[Excerpted data — start]

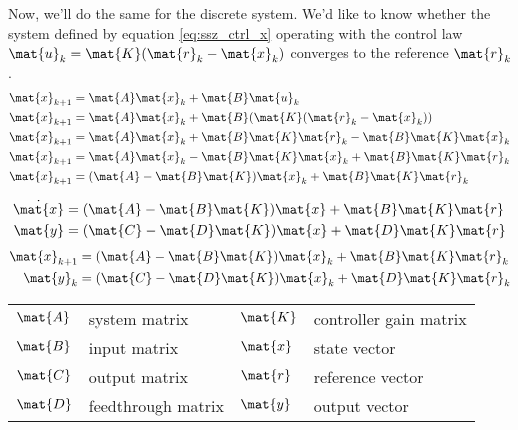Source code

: Now, we'll do the same for the discrete \gls{system}. We'd like to know whether
the \gls{system} defined by equation \eqref{eq:ssz_ctrl_x} operating with the
\gls{control law} $\mat{u}_k = \mat{K}(\mat{r}_k - \mat{x}_k)$ converges to the
\gls{reference} $\mat{r}_k$.
\begin{align*}
  \mat{x}_{k+1} &= \mat{A}\mat{x}_k + \mat{B}\mat{u}_k \\
  \mat{x}_{k+1} &= \mat{A}\mat{x}_k + \mat{B}(\mat{K}(\mat{r}_k - \mat{x}_k)) \\
  \mat{x}_{k+1} &= \mat{A}\mat{x}_k + \mat{B}\mat{K}\mat{r}_k -
    \mat{B}\mat{K}\mat{x}_k \\
  \mat{x}_{k+1} &= \mat{A}\mat{x}_k - \mat{B}\mat{K}\mat{x}_k +
    \mat{B}\mat{K}\mat{r}_k \\
  \mat{x}_{k+1} &= (\mat{A} - \mat{B}\mat{K})\mat{x}_k + \mat{B}\mat{K}\mat{r}_k
\end{align*}
\begin{theorem}
  \begin{align}
    \dot{\mat{x}} &= (\mat{A} - \mat{B}\mat{K})\mat{x} + \mat{B}\mat{K}\mat{r}
      \label{eq:s_ref_ctrl_x} \\
    \mat{y} &= (\mat{C} - \mat{D}\mat{K})\mat{x} + \mat{D}\mat{K}\mat{r}
  \end{align}
  \begin{align}
    \mat{x}_{k+1} &= (\mat{A} - \mat{B}\mat{K})\mat{x}_k +
      \mat{B}\mat{K}\mat{r}_k \label{eq:z_ref_ctrl_x} \\
    \mat{y}_k &= (\mat{C} - \mat{D}\mat{K})\mat{x}_k + \mat{D}\mat{K}\mat{r}_k
  \end{align}
  \begin{figurekey}
    \begin{tabular}{llll}
      $\mat{A}$ & system matrix      & $\mat{K}$ & controller gain matrix \\
      $\mat{B}$ & input matrix       & $\mat{x}$ & state vector \\
      $\mat{C}$ & output matrix      & $\mat{r}$ & \gls{reference} vector \\
      $\mat{D}$ & feedthrough matrix & $\mat{y}$ & output vector \\
    \end{tabular}
  \end{figurekey}
\end{theorem}
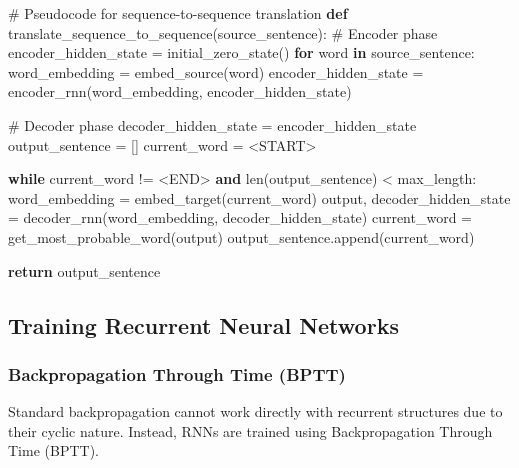 \documentclass[
  letterpaper,
  DIV=11,
  numbers=noendperiod]{scrreprt}
\newenvironment{Shaded}{\begin{snugshade}}{\end{snugshade}}
\newcommand{\BuiltInTok}[1]{\textcolor[rgb]{0.00,0.23,0.31}{#1}}
\newcommand{\CommentTok}[1]{\textcolor[rgb]{0.37,0.37,0.37}{#1}}
\newcommand{\ControlFlowTok}[1]{\textcolor[rgb]{0.00,0.23,0.31}{\textbf{#1}}}
\newcommand{\KeywordTok}[1]{\textcolor[rgb]{0.00,0.23,0.31}{\textbf{#1}}}
\newcommand{\NormalTok}[1]{\textcolor[rgb]{0.00,0.23,0.31}{#1}}
\newcommand{\OperatorTok}[1]{\textcolor[rgb]{0.37,0.37,0.37}{#1}}
\newcommand{\StringTok}[1]{\textcolor[rgb]{0.13,0.47,0.30}{#1}}
\begin{document}
\begin{Shaded}
\begin{Highlighting}[]
\CommentTok{\# Pseudocode for sequence{-}to{-}sequence translation}
\KeywordTok{def}\NormalTok{ translate\_sequence\_to\_sequence(source\_sentence):}
    \CommentTok{\# Encoder phase}
\NormalTok{    encoder\_hidden\_state }\OperatorTok{=}\NormalTok{ initial\_zero\_state()}
    \ControlFlowTok{for}\NormalTok{ word }\KeywordTok{in}\NormalTok{ source\_sentence:}
\NormalTok{        word\_embedding }\OperatorTok{=}\NormalTok{ embed\_source(word)}
\NormalTok{        encoder\_hidden\_state }\OperatorTok{=}\NormalTok{ encoder\_rnn(word\_embedding, encoder\_hidden\_state)}
    
    \CommentTok{\# Decoder phase}
\NormalTok{    decoder\_hidden\_state }\OperatorTok{=}\NormalTok{ encoder\_hidden\_state}
\NormalTok{    output\_sentence }\OperatorTok{=}\NormalTok{ []}
\NormalTok{    current\_word }\OperatorTok{=} \StringTok{\textquotesingle{}\textless{}START\textgreater{}\textquotesingle{}}
    
    \ControlFlowTok{while}\NormalTok{ current\_word }\OperatorTok{!=} \StringTok{\textquotesingle{}\textless{}END\textgreater{}\textquotesingle{}} \KeywordTok{and} \BuiltInTok{len}\NormalTok{(output\_sentence) }\OperatorTok{\textless{}}\NormalTok{ max\_length:}
\NormalTok{        word\_embedding }\OperatorTok{=}\NormalTok{ embed\_target(current\_word)}
\NormalTok{        output, decoder\_hidden\_state }\OperatorTok{=}\NormalTok{ decoder\_rnn(word\_embedding, decoder\_hidden\_state)}
\NormalTok{        current\_word }\OperatorTok{=}\NormalTok{ get\_most\_probable\_word(output)}
\NormalTok{        output\_sentence.append(current\_word)}
    
    \ControlFlowTok{return}\NormalTok{ output\_sentence}
\end{Highlighting}
\end{Shaded}

\subsection{Training Recurrent Neural
Networks}\label{training-recurrent-neural-networks}

\subsubsection{Backpropagation Through Time
(BPTT)}\label{backpropagation-through-time-bptt}

Standard backpropagation cannot work directly with recurrent structures
due to their cyclic nature. Instead, RNNs are trained using
Backpropagation Through Time (BPTT).
\end{document}
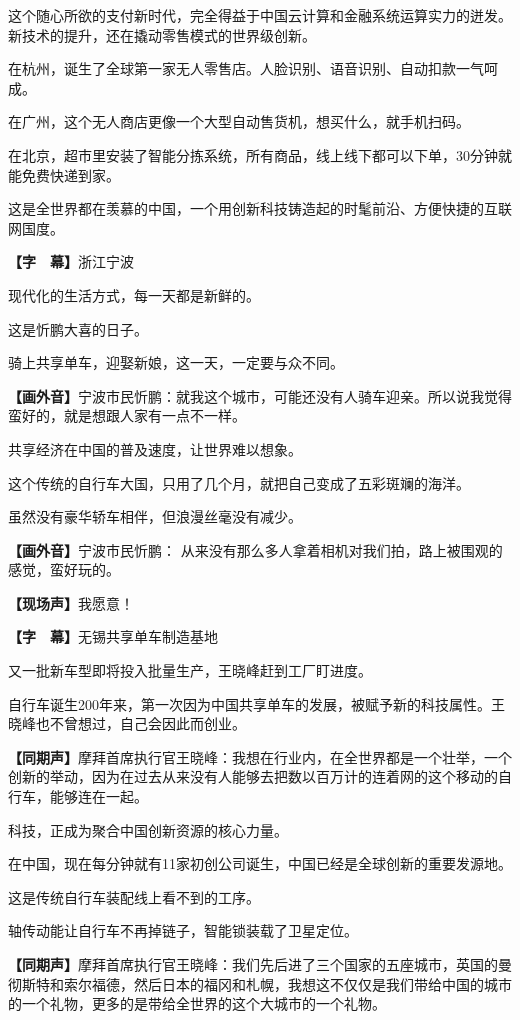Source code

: \documentclass{ctexart}
\newcommand{\zkh}[1]{\textbf{\hspace{-2.7em} 【#1】}}
\begin{document}
这个随心所欲的支付新时代，完全得益于中国云计算和金融系统运算实力的迸发。新技术的提升，还在撬动零售模式的世界级创新。

 在杭州，诞生了全球第一家无人零售店。人脸识别、语音识别、自动扣款一气呵成。

 在广州，这个无人商店更像一个大型自动售货机，想买什么，就手机扫码。

在北京，超市里安装了智能分拣系统，所有商品，线上线下都可以下单，30分钟就能免费快递到家。

这是全世界都在羡慕的中国，一个用创新科技铸造起的时髦前沿、方便快捷的互联网国度。

 \zkh{字　幕}浙江宁波

 现代化的生活方式，每一天都是新鲜的。

 这是忻鹏大喜的日子。

 骑上共享单车，迎娶新娘，这一天，一定要与众不同。

 \zkh{画外音}宁波市民忻鹏：就我这个城市，可能还没有人骑车迎亲。所以说我觉得蛮好的，就是想跟人家有一点不一样。

 共享经济在中国的普及速度，让世界难以想象。

 这个传统的自行车大国，只用了几个月，就把自己变成了五彩斑斓的海洋。

 虽然没有豪华轿车相伴，但浪漫丝毫没有减少。

 \zkh{画外音}宁波市民忻鹏： 从来没有那么多人拿着相机对我们拍，路上被围观的感觉，蛮好玩的。

 \zkh{现场声}我愿意！

 \zkh{字　幕}无锡共享单车制造基地

 又一批新车型即将投入批量生产，王晓峰赶到工厂盯进度。

自行车诞生200年来，第一次因为中国共享单车的发展，被赋予新的科技属性。王晓峰也不曾想过，自己会因此而创业。

 \zkh{同期声}摩拜首席执行官王晓峰：我想在行业内，在全世界都是一个壮举，一个创新的举动，因为在过去从来没有人能够去把数以百万计的连着网的这个移动的自行车，能够连在一起。

 科技，正成为聚合中国创新资源的核心力量。

 在中国，现在每分钟就有11家初创公司诞生，中国已经是全球创新的重要发源地。

 这是传统自行车装配线上看不到的工序。

 轴传动能让自行车不再掉链子，智能锁装载了卫星定位。

 \zkh{同期声}摩拜首席执行官王晓峰：我们先后进了三个国家的五座城市，英国的曼彻斯特和索尔福德，然后日本的福冈和札幌，我想这不仅仅是我们带给中国的城市的一个礼物，更多的是带给全世界的这个大城市的一个礼物。
\end{document}
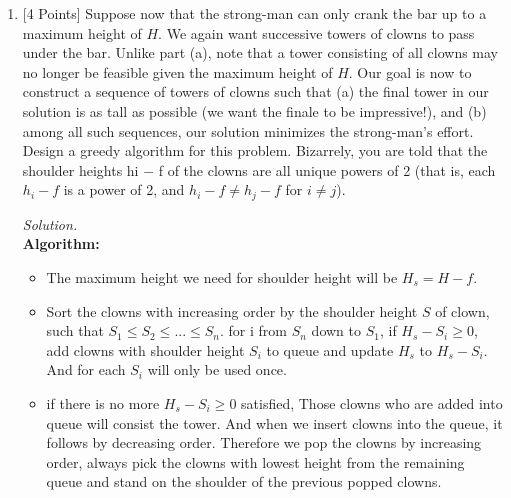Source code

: \documentclass[10pt]{article}
\begin{document}
\begin{enumerate}[label=(\alph*)]
\begin{mdframed}
         
    \end{mdframed}
    \item {[4 Points]} Suppose now that the strong-man can only crank the bar up to a maximum height of $H$. We again want successive towers of clowns to pass under the bar. Unlike part (a), note that a tower consisting of all clowns may no longer be feasible given the maximum height of $H$. Our goal is now to construct a sequence of towers of clowns such that (a) the final tower in our solution is as tall as possible (we want the finale to be impressive!), and (b) among all such sequences, our solution minimizes the strong-man’s effort. Design a greedy algorithm for this problem. Bizarrely, you are told that the shoulder heights hi − f of the clowns are all unique powers of 2 (that is, each $h_i − f$ is a power of 2, and $h_i − f \neq h_j - f$ for $i \neq j$).
    \begin{mdframed}
        \textit{Solution.}\\
        \textbf{Algorithm:}
        \begin{itemize}
            \item The maximum height  we need for shoulder height will be $H_s = H - f$.
            \item Sort the clowns with increasing order by the shoulder height $S$ of clown, such that $S_1 \leq S_2 \leq ... \leq S_n$.
            for i from $S_n$ down to $S_1$, if $H_s -S_i \geq 0$, add clowns with shoulder height $S_i$ to queue and update $H_s$ to $H_s-S_i$. And for each $S_i$ will only be used once.
            \item if there is no more $H_s - S_i \geq 0$ satisfied, Those clowns who are added into queue will consist the tower. And when we insert clowns into the queue, it follows by decreasing order. Therefore we pop the clowns by increasing order, always pick the clowns with lowest height from the remaining queue and stand on the shoulder of the previous popped clowns. 
        \end{itemize}
        

\end{mdframed}
\end{enumerate}
\end{document}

[Excerpted data — finish]

What to do:
How many lines above contain the word "only"? Answer with the number alone.

Expected answer:
2